Sierra Madre

    Es la Sierra Madre un conjunto de cordilleras que continúan las formaciones montañosas procedentes de América del Norte y que ocupan la mayor parte del territorio mexicano, penetrando en Centroamérica hasta conectar con la parte más septentrional de los Andes. Tales cordilleras son la Sierra Madre Oriental, que corre paralela a la costa del golfo de México a lo largo de 1.300 kilómetros desde el río Bravo hasta el istmo de Tehuantepec y cuyo punto más alto es la cima de Peña Nevada, situada a 4.054 metros sobre el nivel del mar; la Sierra Madre Occidental, que corre paralela al golfo de California y el océano Pacífico a lo largo de 1.250 kilómetros desde la parte septentrional de la Baja California hasta el estado de Jalisco; la Sierra Madre del Sur, que recorre los estados mexicanos de Guerrero, Oaxaca y Chiapas siguiendo la costa del Pacífico a lo largo de más de 900 kilómetros; la cordillera Neovolcánica, que recorre de este a oeste el centro del país uniendo las sierras Oriental y Occidental y que está formada por los volcanes Pico de Orizaba (5.747 metros), Nevado de Toluca, Popocatépetl, Iztaccíhuatl, Zinantécatl y Colima; y finalmente, la Sierra Madre Centroamericana, que recorre todos los países de la región.

    Entre la Sierra Madre Occidental y la Oriental se extiende el altiplano mexicano, una meseta en la que encuentran las principales ciudades del país.
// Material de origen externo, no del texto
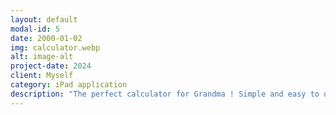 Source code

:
 ```yaml
---
layout: default
modal-id: 5
date: 2000-01-02
img: calculator.webp
alt: image-alt
project-date: 2024
client: Myself
category: iPad application
description: "The perfect calculator for Grandma ! Simple and easy to use."
---
```




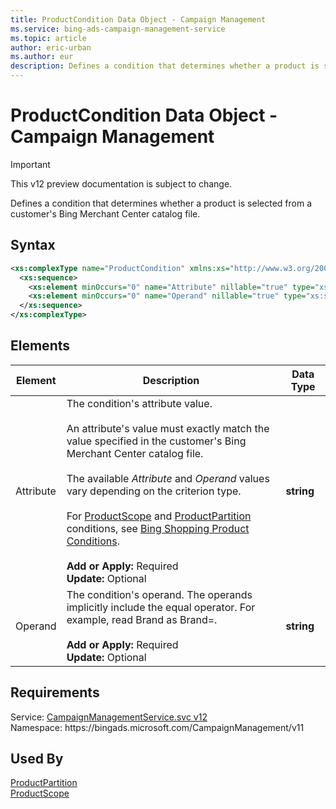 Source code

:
 ```yaml
---
title: ProductCondition Data Object - Campaign Management
ms.service: bing-ads-campaign-management-service
ms.topic: article
author: eric-urban
ms.author: eur
description: Defines a condition that determines whether a product is selected from a customer's Bing Merchant Center catalog file.
---
```

# ProductCondition Data Object - Campaign Management

> [!IMPORTANT]
> This v12 preview documentation is subject to change.

Defines a condition that determines whether a product is selected from a customer's Bing Merchant Center catalog file.

## Syntax
```xml
<xs:complexType name="ProductCondition" xmlns:xs="http://www.w3.org/2001/XMLSchema">
  <xs:sequence>
    <xs:element minOccurs="0" name="Attribute" nillable="true" type="xs:string" />
    <xs:element minOccurs="0" name="Operand" nillable="true" type="xs:string" />
  </xs:sequence>
</xs:complexType>
```

## <a name="elements"></a>Elements

|Element|Description|Data Type|
|-----------|---------------|-------------|
|<a name="attribute"></a>Attribute|The condition's attribute value.<br /><br />An attribute's value must exactly match the value specified in the customer's Bing Merchant Center catalog file.<br /><br />The available *Attribute* and *Operand* values vary depending on the criterion type.<br /><br />For [ProductScope](../campaign-management-service/productscope.md) and [ProductPartition](../campaign-management-service/productpartition.md) conditions, see [Bing Shopping Product Conditions](../guides/product-ads.md#conditions).<br /><br />**Add or Apply:** Required<br/>**Update:** Optional|**string**|
|<a name="operand"></a>Operand|The condition's operand. The operands implicitly include the equal operator. For example, read Brand as Brand=.<br /><br />**Add or Apply:** Required<br/>**Update:** Optional|**string**|

## Requirements
Service: [CampaignManagementService.svc v12](https://campaign.api.bingads.microsoft.com/Api/Advertiser/CampaignManagement/v11/CampaignManagementService.svc)  
Namespace: https\://bingads.microsoft.com/CampaignManagement/v11  

## Used By
[ProductPartition](productpartition.md)  
[ProductScope](productscope.md)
Geológicamente la más antigua es la Sierra Madre Oriental, formada en las épocas terciaria y cuaternaria. La actividad geológica de la Sierra no ha cesado, pues son frecuentes los movimientos sísmicos y existe una importante actividad volcánica. Cada uno de los cuatro sistemas montañosos está surcado por diversos ríos, siendo los más importantes el Nazas, el Yaqui, el Mayo y Casas Grandes, en la Sierra Madre Occidental; el Pánuco y el Tecolutla, en la Sierra Madre Oriental; el Papaloapan, el Coatzacoalcos y el Grijalba, en la Sierra Madre del Sur, y el Usumacinta en la frontera entre México y Guatemala.
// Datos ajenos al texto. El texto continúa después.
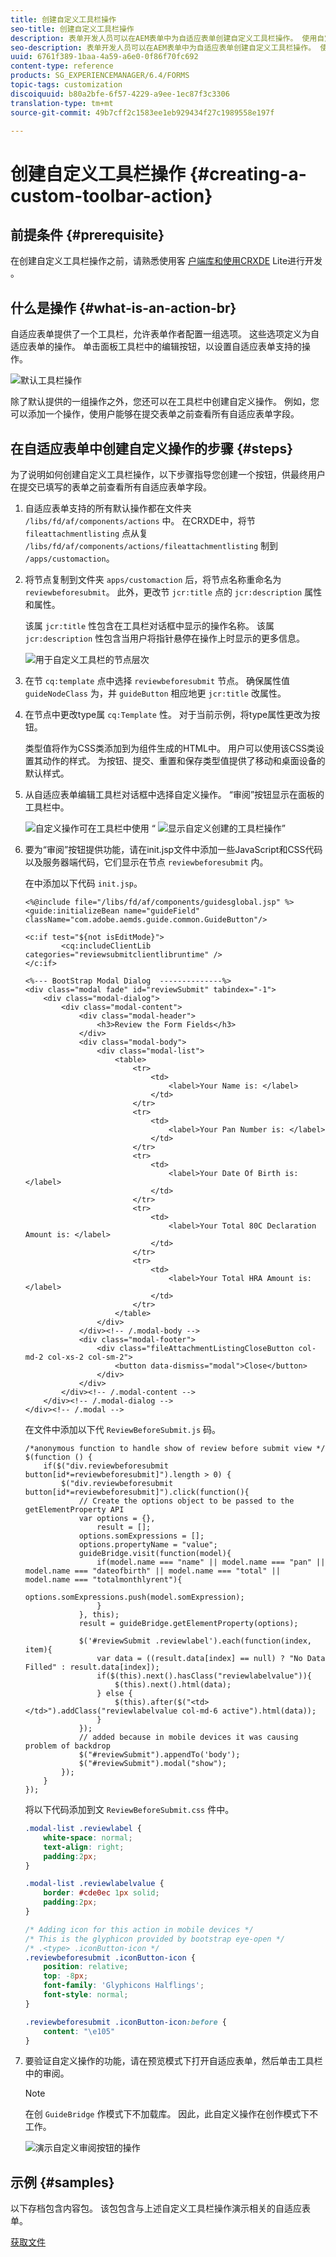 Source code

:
 ```yaml
---
title: 创建自定义工具栏操作
seo-title: 创建自定义工具栏操作
description: 表单开发人员可以在AEM表单中为自适应表单创建自定义工具栏操作。 使用自定义操作表单作者可以为其最终用户提供更多工作流和选项。
seo-description: 表单开发人员可以在AEM表单中为自适应表单创建自定义工具栏操作。 使用自定义操作表单作者可以为其最终用户提供更多工作流和选项。
uuid: 6761f389-1baa-4a59-a6e0-0f86f70fc692
content-type: reference
products: SG_EXPERIENCEMANAGER/6.4/FORMS
topic-tags: customization
discoiquuid: b80a2bfe-6f57-4229-a9ee-1ec87f3c3306
translation-type: tm+mt
source-git-commit: 49b7cff2c1583ee1eb929434f27c1989558e197f

---
```



# 创建自定义工具栏操作 {#creating-a-custom-toolbar-action}

## 前提条件 {#prerequisite}

在创建自定义工具栏操作之前，请熟悉使用客 [户端库和使用CRXDE](/help/sites-developing/clientlibs.md) Lite进行开发 [](/help/sites-developing/developing-with-crxde-lite.md)。

## 什么是操作 {#what-is-an-action-br}

自适应表单提供了一个工具栏，允许表单作者配置一组选项。 这些选项定义为自适应表单的操作。 单击面板工具栏中的编辑按钮，以设置自适应表单支持的操作。

![默认工具栏操作](assets/default_toolbar_actions.png)

除了默认提供的一组操作之外，您还可以在工具栏中创建自定义操作。 例如，您可以添加一个操作，使用户能够在提交表单之前查看所有自适应表单字段。

## 在自适应表单中创建自定义操作的步骤 {#steps}

为了说明如何创建自定义工具栏操作，以下步骤指导您创建一个按钮，供最终用户在提交已填写的表单之前查看所有自适应表单字段。

1. 自适应表单支持的所有默认操作都在文件夹 `/libs/fd/af/components/actions` 中。 在CRXDE中，将节 `fileattachmentlisting` 点从复 `/libs/fd/af/components/actions/fileattachmentlisting` 制到 `/apps/customaction`。

1. 将节点复制到文件夹 `apps/customaction` 后，将节点名称重命名为 `reviewbeforesubmit`。 此外，更改节 `jcr:title` 点的 `jcr:description` 属性和属性。

   该属 `jcr:title` 性包含在工具栏对话框中显示的操作名称。 该属 `jcr:description` 性包含当用户将指针悬停在操作上时显示的更多信息。

   ![用于自定义工具栏的节点层次](assets/action3.png)

1. 在节 `cq:template` 点中选择 `reviewbeforesubmit` 节点。 确保属性值 `guideNodeClass` 为，并 `guideButton` 相应地更 `jcr:title` 改属性。
1. 在节点中更改type属 `cq:Template` 性。 对于当前示例，将type属性更改为按钮。

   类型值将作为CSS类添加到为组件生成的HTML中。 用户可以使用该CSS类设置其动作的样式。 为按钮、提交、重置和保存类型值提供了移动和桌面设备的默认样式。

1. 从自适应表单编辑工具栏对话框中选择自定义操作。 “审阅”按钮显示在面板的工具栏中。

   ![自定义操作可在工具栏中使用](assets/custom_action_available_in_toolbar.png) “ ![显示自定义创建的工具栏操作”](assets/action7.png)

1. 要为“审阅”按钮提供功能，请在init.jsp文件中添加一些JavaScript和CSS代码以及服务器端代码，它们显示在节点 `reviewbeforesubmit` 内。

   在中添加以下代码 `init.jsp`。

   ```
   <%@include file="/libs/fd/af/components/guidesglobal.jsp" %>
   <guide:initializeBean name="guideField" className="com.adobe.aemds.guide.common.GuideButton"/>
   
   <c:if test="${not isEditMode}">
           <cq:includeClientLib categories="reviewsubmitclientlibruntime" />
   </c:if>
   
   <%--- BootStrap Modal Dialog  --------------%>
   <div class="modal fade" id="reviewSubmit" tabindex="-1">
       <div class="modal-dialog">
           <div class="modal-content">
               <div class="modal-header">
                   <h3>Review the Form Fields</h3>
               </div>
               <div class="modal-body">
                   <div class="modal-list">
                       <table>
                           <tr>
                               <td>
                                   <label>Your Name is: </label>
                               </td>
                           </tr>
                           <tr>
                               <td>
                                   <label>Your Pan Number is: </label>
                               </td>
                           </tr>
                           <tr>
                               <td>
                                   <label>Your Date Of Birth is: </label>
                               </td>
                           </tr>
                           <tr>
                               <td>
                                   <label>Your Total 80C Declaration Amount is: </label>
                               </td>
                           </tr>
                           <tr>
                               <td>
                                   <label>Your Total HRA Amount is: </label>
                               </td>
                           </tr>
                       </table>
                   </div>
               </div><!-- /.modal-body -->
               <div class="modal-footer">
                   <div class="fileAttachmentListingCloseButton col-md-2 col-xs-2 col-sm-2">
                       <button data-dismiss="modal">Close</button>
                   </div>
               </div>
           </div><!-- /.modal-content -->
       </div><!-- /.modal-dialog -->
   </div><!-- /.modal -->
   ```

   在文件中添加以下代 `ReviewBeforeSubmit.js` 码。

   ```
   /*anonymous function to handle show of review before submit view */
   $(function () {
       if($("div.reviewbeforesubmit button[id*=reviewbeforesubmit]").length > 0) {
           $("div.reviewbeforesubmit button[id*=reviewbeforesubmit]").click(function(){
               // Create the options object to be passed to the getElementProperty API
               var options = {},
                   result = [];
               options.somExpressions = [];
               options.propertyName = "value";
               guideBridge.visit(function(model){
                   if(model.name === "name" || model.name === "pan" || model.name === "dateofbirth" || model.name === "total" || model.name === "totalmonthlyrent"){
                           options.somExpressions.push(model.somExpression);
                   }
               }, this);
               result = guideBridge.getElementProperty(options);
   
               $('#reviewSubmit .reviewlabel').each(function(index, item){
                   var data = ((result.data[index] == null) ? "No Data Filled" : result.data[index]);
                   if($(this).next().hasClass("reviewlabelvalue")){
                       $(this).next().html(data);
                   } else {
                       $(this).after($("<td></td>").addClass("reviewlabelvalue col-md-6 active").html(data));
                   }
               });
               // added because in mobile devices it was causing problem of backdrop
               $("#reviewSubmit").appendTo('body');
               $("#reviewSubmit").modal("show");
           });
       }
   });
   ```

   将以下代码添加到文 `ReviewBeforeSubmit.css` 件中。

   ```css
   .modal-list .reviewlabel {
       white-space: normal;
       text-align: right;
       padding:2px;
   }
   
   .modal-list .reviewlabelvalue {
       border: #cde0ec 1px solid;
       padding:2px;
   }
   
   /* Adding icon for this action in mobile devices */
   /* This is the glyphicon provided by bootstrap eye-open */
   /* .<type> .iconButton-icon */
   .reviewbeforesubmit .iconButton-icon {
       position: relative;
       top: -8px;
       font-family: 'Glyphicons Halflings';
       font-style: normal;
   }
   
   .reviewbeforesubmit .iconButton-icon:before {
       content: "\e105"
   }
   ```

1. 要验证自定义操作的功能，请在预览模式下打开自适应表单，然后单击工具栏中的审阅。

   >[!NOTE]
   >
   >在创 `GuideBridge` 作模式下不加载库。 因此，此自定义操作在创作模式下不工作。

   ![演示自定义审阅按钮的操作](assets/action9.png)

## 示例 {#samples}

以下存档包含内容包。 该包包含与上述自定义工具栏操作演示相关的自适应表单。

[获取文件](assets/customtoolbaractiondemo.zip)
    El clima es variado y está determinado tanto por la altitud como por la cercanía al ecuador y la proximidad al mar, aunque de forma general pueden establecerse tres zonas: las tierras frías, cuyas temperaturas oscilan entre los –5 y los 18 ºC, ubicadas en las partes más altas en donde las lluvias son frecuentes en los meses de verano y en las que hay nevadas ocasionales; las tierras templadas, situadas entre los 1.500 y los 2.500 metros, en donde son también abundantes las lluvias en verano y donde las temperaturas oscilan entre los 18 y los 24 ºC; y las tierras calientes, situadas en las zonas próximas al mar donde las temperaturas varían entre los 24 y los 30 ºC. Estas variantes determinan diversos hábitats en los que conviven diferentes especies de plantas y animales.
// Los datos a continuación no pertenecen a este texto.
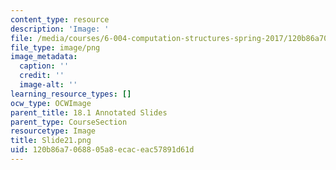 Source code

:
 ```yaml
---
content_type: resource
description: 'Image: '
file: /media/courses/6-004-computation-structures-spring-2017/120b86a7068805a8ecaceac57891d61d_Slide21.png
file_type: image/png
image_metadata:
  caption: ''
  credit: ''
  image-alt: ''
learning_resource_types: []
ocw_type: OCWImage
parent_title: 18.1 Annotated Slides
parent_type: CourseSection
resourcetype: Image
title: Slide21.png
uid: 120b86a7-0688-05a8-ecac-eac57891d61d
---
```

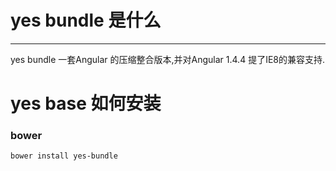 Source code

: # yes bundle 是什么 #
----------

yes bundle 一套Angular 的压缩整合版本,并对Angular 1.4.4 提了IE8的兼容支持.

# yes base 如何安装 

### bower

```shell
bower install yes-bundle
``` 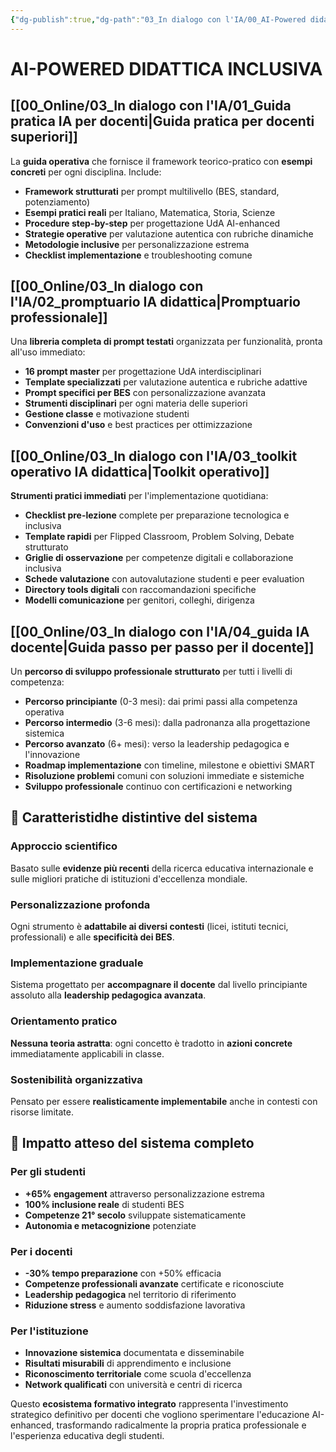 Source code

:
 ```yaml
---
{"dg-publish":true,"dg-path":"03_In dialogo con l'IA/00_AI-Powered didattica inclusiva.md","permalink":"/03-in-dialogo-con-l-ia/00-ai-powered-didattica-inclusiva/","created":"2025-09-30"}
---
```


# AI-POWERED DIDATTICA INCLUSIVA


## [[00_Online/03_In dialogo con l'IA/01_Guida pratica IA per docenti\|Guida pratica per docenti superiori]]

La **guida operativa** che fornisce il framework teorico-pratico con **esempi concreti** per ogni disciplina. Include:

- **Framework strutturati** per prompt multilivello (BES, standard, potenziamento)
- **Esempi pratici reali** per Italiano, Matematica, Storia, Scienze
- **Procedure step-by-step** per progettazione UdA AI-enhanced
- **Strategie operative** per valutazione autentica con rubriche dinamiche
- **Metodologie inclusive** per personalizzazione estrema
- **Checklist implementazione** e troubleshooting comune


## [[00_Online/03_In dialogo con l'IA/02_promptuario IA didattica\|Promptuario professionale]]

Una **libreria completa di prompt testati** organizzata per funzionalità, pronta all'uso immediato:

- **16 prompt master** per progettazione UdA interdisciplinari
- **Template specializzati** per valutazione autentica e rubriche adattive
- **Prompt specifici per BES** con personalizzazione avanzata
- **Strumenti disciplinari** per ogni materia delle superiori
- **Gestione classe** e motivazione studenti
- **Convenzioni d'uso** e best practices per ottimizzazione


## [[00_Online/03_In dialogo con l'IA/03_toolkit operativo IA didattica\|Toolkit operativo]]

**Strumenti pratici immediati** per l'implementazione quotidiana:

- **Checklist pre-lezione** complete per preparazione tecnologica e inclusiva
- **Template rapidi** per Flipped Classroom, Problem Solving, Debate strutturato
- **Griglie di osservazione** per competenze digitali e collaborazione inclusiva
- **Schede valutazione** con autovalutazione studenti e peer evaluation
- **Directory tools digitali** con raccomandazioni specifiche
- **Modelli comunicazione** per genitori, colleghi, dirigenza


## [[00_Online/03_In dialogo con l'IA/04_guida IA docente\|Guida passo per passo per il docente]]

Un **percorso di sviluppo professionale strutturato** per tutti i livelli di competenza:

- **Percorso principiante** (0-3 mesi): dai primi passi alla competenza operativa
- **Percorso intermedio** (3-6 mesi): dalla padronanza alla progettazione sistemica
- **Percorso avanzato** (6+ mesi): verso la leadership pedagogica e l'innovazione
- **Roadmap implementazione** con timeline, milestone e obiettivi SMART
- **Risoluzione problemi** comuni con soluzioni immediate e sistemiche
- **Sviluppo professionale** continuo con certificazioni e networking


## **🎯 Caratteristidhe distintive del sistema**

### **Approccio scientifico** 
Basato sulle **evidenze più recenti** della ricerca educativa internazionale e sulle migliori pratiche di istituzioni d'eccellenza mondiale.

### **Personalizzazione profonda**
Ogni strumento è **adattabile ai diversi contesti** (licei, istituti tecnici, professionali) e alle **specificità dei BES**.

### **Implementazione graduale**
Sistema progettato per **accompagnare il docente** dal livello principiante assoluto alla **leadership pedagogica avanzata**.

### **Orientamento pratico**
**Nessuna teoria astratta**: ogni concetto è tradotto in **azioni concrete** immediatamente applicabili in classe.

### **Sostenibilità organizzativa**
Pensato per essere **realisticamente implementabile** anche in contesti con risorse limitate.


## **🚀 Impatto atteso del sistema completo**

### **Per gli studenti**
- **+65% engagement** attraverso personalizzazione estrema
- **100% inclusione reale** di studenti BES
- **Competenze 21° secolo** sviluppate sistematicamente
- **Autonomia e metacognizione** potenziate


### **Per i docenti**
- **-30% tempo preparazione** con +50% efficacia
- **Competenze professionali avanzate** certificate e riconosciute
- **Leadership pedagogica** nel territorio di riferimento
- **Riduzione stress** e aumento soddisfazione lavorativa


### **Per l'istituzione**
- **Innovazione sistemica** documentata e disseminabile
- **Risultati misurabili** di apprendimento e inclusione
- **Riconoscimento territoriale** come scuola d'eccellenza
- **Network qualificati** con università e centri di ricerca

Questo **ecosistema formativo integrato** rappresenta l'investimento strategico definitivo per docenti che vogliono sperimentare l'educazione AI-enhanced, trasformando radicalmente la propria pratica professionale e l'esperienza educativa degli studenti.



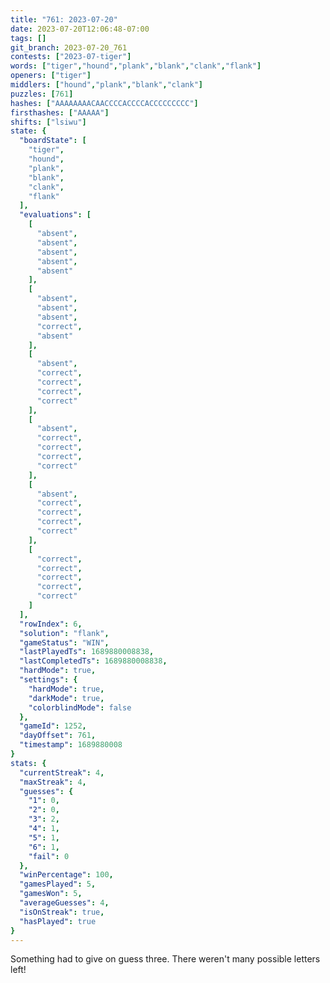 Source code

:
 ```yaml
---
title: "761: 2023-07-20"
date: 2023-07-20T12:06:48-07:00
tags: []
git_branch: 2023-07-20_761
contests: ["2023-07-tiger"]
words: ["tiger","hound","plank","blank","clank","flank"]
openers: ["tiger"]
middlers: ["hound","plank","blank","clank"]
puzzles: [761]
hashes: ["AAAAAAAACAACCCCACCCCACCCCCCCCC"]
firsthashes: ["AAAAA"]
shifts: ["lsiwu"]
state: {
  "boardState": [
    "tiger",
    "hound",
    "plank",
    "blank",
    "clank",
    "flank"
  ],
  "evaluations": [
    [
      "absent",
      "absent",
      "absent",
      "absent",
      "absent"
    ],
    [
      "absent",
      "absent",
      "absent",
      "correct",
      "absent"
    ],
    [
      "absent",
      "correct",
      "correct",
      "correct",
      "correct"
    ],
    [
      "absent",
      "correct",
      "correct",
      "correct",
      "correct"
    ],
    [
      "absent",
      "correct",
      "correct",
      "correct",
      "correct"
    ],
    [
      "correct",
      "correct",
      "correct",
      "correct",
      "correct"
    ]
  ],
  "rowIndex": 6,
  "solution": "flank",
  "gameStatus": "WIN",
  "lastPlayedTs": 1689880008838,
  "lastCompletedTs": 1689880008838,
  "hardMode": true,
  "settings": {
    "hardMode": true,
    "darkMode": true,
    "colorblindMode": false
  },
  "gameId": 1252,
  "dayOffset": 761,
  "timestamp": 1689880008
}
stats: {
  "currentStreak": 4,
  "maxStreak": 4,
  "guesses": {
    "1": 0,
    "2": 0,
    "3": 2,
    "4": 1,
    "5": 1,
    "6": 1,
    "fail": 0
  },
  "winPercentage": 100,
  "gamesPlayed": 5,
  "gamesWon": 5,
  "averageGuesses": 4,
  "isOnStreak": true,
  "hasPlayed": true
}
---
```

<!-- more -->
Something had to give on guess three. There weren't many possible letters left!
    Debido a lo accidentado de la orografía, la mayoría de los grupos indígenas que se asentaron a lo largo de la sierra en época prehispánica han mantenido sus tradiciones culturales. En la actualidad, los grupos más numerosos son los huestecos y nahuas, que viven en la Sierra Madre Oriental; los zapotecos y mixtecos, que habitan en el sistema meridional y, por último, los yakis, coras, huicholes y tarahumaras, que viven en la Sierra Madre Occidental. Diversos recursos minerales (plomo, cobre, plata, hierro), madereros (pino, oyamel) y agropecuarios (maíz, caña de azúcar, ganados vacuno, porcino, equino) constituyen la riqueza de la Sierra Madre. Las vías de comunicación más importantes unen las ciudades más importantes del altiplano con los principales puertos de altura tanto del litoral del golfo de México (Tampico, Veracruz) como del Pacífico (Mazatlán, Acapulco, Guaymas).